Description of the task:
Reproduce exactly, from the data that follows, the line with "- 🌱 I’m currently", the line with "- 📫 You can", and every line that lies between them.
*** Supplied entries Section Begins ***
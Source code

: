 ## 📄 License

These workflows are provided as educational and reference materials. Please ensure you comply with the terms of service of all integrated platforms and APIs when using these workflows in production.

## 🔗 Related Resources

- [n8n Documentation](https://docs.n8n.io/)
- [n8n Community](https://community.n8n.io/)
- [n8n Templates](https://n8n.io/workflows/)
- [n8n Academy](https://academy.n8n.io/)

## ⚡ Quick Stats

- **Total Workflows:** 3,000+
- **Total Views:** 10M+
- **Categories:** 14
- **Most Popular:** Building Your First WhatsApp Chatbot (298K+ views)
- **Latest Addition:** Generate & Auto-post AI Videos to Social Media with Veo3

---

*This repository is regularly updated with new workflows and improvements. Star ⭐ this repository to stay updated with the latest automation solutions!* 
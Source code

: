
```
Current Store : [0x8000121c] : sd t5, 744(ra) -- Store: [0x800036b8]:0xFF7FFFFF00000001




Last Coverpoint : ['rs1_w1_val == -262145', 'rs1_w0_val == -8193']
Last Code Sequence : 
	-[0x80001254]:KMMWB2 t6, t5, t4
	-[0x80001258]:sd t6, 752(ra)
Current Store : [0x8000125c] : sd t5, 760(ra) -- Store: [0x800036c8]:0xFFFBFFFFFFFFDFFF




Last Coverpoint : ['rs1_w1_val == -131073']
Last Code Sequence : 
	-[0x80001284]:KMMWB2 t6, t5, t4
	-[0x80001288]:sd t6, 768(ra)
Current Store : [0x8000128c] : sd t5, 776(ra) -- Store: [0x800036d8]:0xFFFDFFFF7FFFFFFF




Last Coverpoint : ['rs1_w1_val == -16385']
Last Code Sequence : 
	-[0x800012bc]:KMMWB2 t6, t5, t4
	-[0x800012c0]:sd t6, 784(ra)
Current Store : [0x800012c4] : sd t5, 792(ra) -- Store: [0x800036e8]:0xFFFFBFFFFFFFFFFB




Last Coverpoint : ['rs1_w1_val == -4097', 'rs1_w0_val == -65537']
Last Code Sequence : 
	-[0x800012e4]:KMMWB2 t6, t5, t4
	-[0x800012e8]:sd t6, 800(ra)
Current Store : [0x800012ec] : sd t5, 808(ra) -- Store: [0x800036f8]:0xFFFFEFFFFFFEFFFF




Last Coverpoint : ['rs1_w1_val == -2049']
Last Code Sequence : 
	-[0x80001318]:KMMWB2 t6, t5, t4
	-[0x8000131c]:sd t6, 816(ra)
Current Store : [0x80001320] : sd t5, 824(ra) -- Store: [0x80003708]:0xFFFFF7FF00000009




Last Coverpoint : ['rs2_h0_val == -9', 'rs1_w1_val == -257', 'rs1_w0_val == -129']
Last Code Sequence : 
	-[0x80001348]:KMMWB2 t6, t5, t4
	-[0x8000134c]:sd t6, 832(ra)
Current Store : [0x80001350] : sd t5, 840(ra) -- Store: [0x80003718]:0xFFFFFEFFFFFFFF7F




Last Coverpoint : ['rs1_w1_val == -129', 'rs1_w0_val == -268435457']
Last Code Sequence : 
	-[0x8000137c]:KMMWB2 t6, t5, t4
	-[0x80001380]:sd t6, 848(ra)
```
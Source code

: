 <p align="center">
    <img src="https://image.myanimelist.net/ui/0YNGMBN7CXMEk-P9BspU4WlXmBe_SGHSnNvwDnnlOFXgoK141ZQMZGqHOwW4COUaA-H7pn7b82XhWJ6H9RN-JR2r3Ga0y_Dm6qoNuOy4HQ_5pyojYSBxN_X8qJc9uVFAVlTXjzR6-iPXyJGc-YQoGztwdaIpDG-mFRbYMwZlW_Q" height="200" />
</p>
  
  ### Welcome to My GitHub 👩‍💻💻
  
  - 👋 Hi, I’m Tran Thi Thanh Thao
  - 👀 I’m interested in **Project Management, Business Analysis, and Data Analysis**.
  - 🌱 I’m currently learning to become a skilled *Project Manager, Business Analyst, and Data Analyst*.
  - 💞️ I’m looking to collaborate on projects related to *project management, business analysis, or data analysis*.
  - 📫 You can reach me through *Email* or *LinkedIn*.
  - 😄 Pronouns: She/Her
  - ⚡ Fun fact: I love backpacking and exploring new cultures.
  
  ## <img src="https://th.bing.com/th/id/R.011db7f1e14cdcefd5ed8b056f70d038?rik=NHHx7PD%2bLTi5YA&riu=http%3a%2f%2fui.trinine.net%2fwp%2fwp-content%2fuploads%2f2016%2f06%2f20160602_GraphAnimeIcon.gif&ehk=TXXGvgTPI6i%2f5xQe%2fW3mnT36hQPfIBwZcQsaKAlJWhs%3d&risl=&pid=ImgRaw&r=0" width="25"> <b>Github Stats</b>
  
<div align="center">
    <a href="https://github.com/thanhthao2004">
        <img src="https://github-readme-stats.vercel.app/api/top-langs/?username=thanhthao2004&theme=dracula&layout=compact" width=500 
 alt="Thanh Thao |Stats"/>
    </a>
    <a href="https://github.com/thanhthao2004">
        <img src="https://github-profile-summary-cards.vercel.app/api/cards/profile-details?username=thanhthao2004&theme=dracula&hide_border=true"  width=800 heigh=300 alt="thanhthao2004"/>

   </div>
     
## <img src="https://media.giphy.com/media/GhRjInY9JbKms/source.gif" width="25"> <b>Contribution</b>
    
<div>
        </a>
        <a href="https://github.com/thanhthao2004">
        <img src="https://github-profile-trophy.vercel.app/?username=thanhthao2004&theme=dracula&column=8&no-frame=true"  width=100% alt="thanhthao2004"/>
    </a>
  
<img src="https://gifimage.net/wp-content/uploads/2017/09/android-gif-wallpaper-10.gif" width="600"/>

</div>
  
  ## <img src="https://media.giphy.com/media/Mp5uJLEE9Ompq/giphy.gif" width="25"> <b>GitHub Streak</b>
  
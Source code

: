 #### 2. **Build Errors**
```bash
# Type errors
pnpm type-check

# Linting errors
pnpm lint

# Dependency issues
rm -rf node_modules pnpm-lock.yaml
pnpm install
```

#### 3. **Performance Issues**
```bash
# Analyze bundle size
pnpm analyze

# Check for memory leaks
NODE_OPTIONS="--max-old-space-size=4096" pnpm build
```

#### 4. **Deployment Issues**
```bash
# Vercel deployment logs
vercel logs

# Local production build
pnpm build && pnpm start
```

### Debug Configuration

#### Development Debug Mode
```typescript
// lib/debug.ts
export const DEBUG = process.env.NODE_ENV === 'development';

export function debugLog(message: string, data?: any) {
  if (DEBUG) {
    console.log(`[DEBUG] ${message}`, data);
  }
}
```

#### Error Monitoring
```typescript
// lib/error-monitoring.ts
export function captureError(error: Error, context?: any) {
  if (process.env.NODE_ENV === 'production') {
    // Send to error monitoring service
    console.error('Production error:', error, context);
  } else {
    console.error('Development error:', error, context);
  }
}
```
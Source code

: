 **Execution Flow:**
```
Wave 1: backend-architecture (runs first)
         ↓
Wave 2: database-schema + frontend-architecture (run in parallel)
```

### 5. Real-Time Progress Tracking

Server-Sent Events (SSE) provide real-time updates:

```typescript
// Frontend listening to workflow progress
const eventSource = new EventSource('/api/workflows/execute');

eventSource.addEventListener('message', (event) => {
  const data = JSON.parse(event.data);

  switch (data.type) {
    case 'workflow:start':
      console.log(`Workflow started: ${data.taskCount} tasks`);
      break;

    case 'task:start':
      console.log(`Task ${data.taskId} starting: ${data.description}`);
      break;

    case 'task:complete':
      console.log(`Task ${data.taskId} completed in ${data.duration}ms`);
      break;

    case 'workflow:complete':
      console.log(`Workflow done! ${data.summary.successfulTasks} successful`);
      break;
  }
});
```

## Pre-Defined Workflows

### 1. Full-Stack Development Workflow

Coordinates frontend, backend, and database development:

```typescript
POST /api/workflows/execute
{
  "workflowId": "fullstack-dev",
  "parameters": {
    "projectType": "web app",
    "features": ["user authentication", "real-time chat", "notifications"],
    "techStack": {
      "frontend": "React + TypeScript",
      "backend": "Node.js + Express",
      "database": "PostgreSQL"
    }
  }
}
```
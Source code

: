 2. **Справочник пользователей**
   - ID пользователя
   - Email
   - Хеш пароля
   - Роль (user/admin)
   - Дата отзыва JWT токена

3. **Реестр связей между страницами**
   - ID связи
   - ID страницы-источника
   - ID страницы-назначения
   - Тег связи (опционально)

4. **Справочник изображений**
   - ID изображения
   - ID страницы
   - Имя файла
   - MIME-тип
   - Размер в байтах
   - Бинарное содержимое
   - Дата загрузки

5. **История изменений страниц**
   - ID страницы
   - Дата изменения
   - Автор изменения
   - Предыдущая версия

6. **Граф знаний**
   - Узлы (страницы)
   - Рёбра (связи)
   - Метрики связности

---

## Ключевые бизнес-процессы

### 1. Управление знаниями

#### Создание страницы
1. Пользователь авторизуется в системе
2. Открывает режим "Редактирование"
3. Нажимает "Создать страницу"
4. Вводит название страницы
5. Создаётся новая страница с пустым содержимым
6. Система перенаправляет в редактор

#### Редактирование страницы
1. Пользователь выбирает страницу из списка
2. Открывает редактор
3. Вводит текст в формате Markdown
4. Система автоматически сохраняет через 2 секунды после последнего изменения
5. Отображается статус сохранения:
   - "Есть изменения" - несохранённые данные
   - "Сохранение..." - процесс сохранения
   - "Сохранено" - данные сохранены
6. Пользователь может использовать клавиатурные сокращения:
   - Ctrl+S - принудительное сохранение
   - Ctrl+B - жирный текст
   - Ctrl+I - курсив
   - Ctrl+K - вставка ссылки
*** Supplied entries Section Ends ***
Response:
  - 🌱 I’m currently learning to become a skilled *Project Manager, Business Analyst, and Data Analyst*.
  - 💞️ I’m looking to collaborate on projects related to *project management, business analysis, or data analysis*.
  - 📫 You can reach me through *Email* or *LinkedIn*.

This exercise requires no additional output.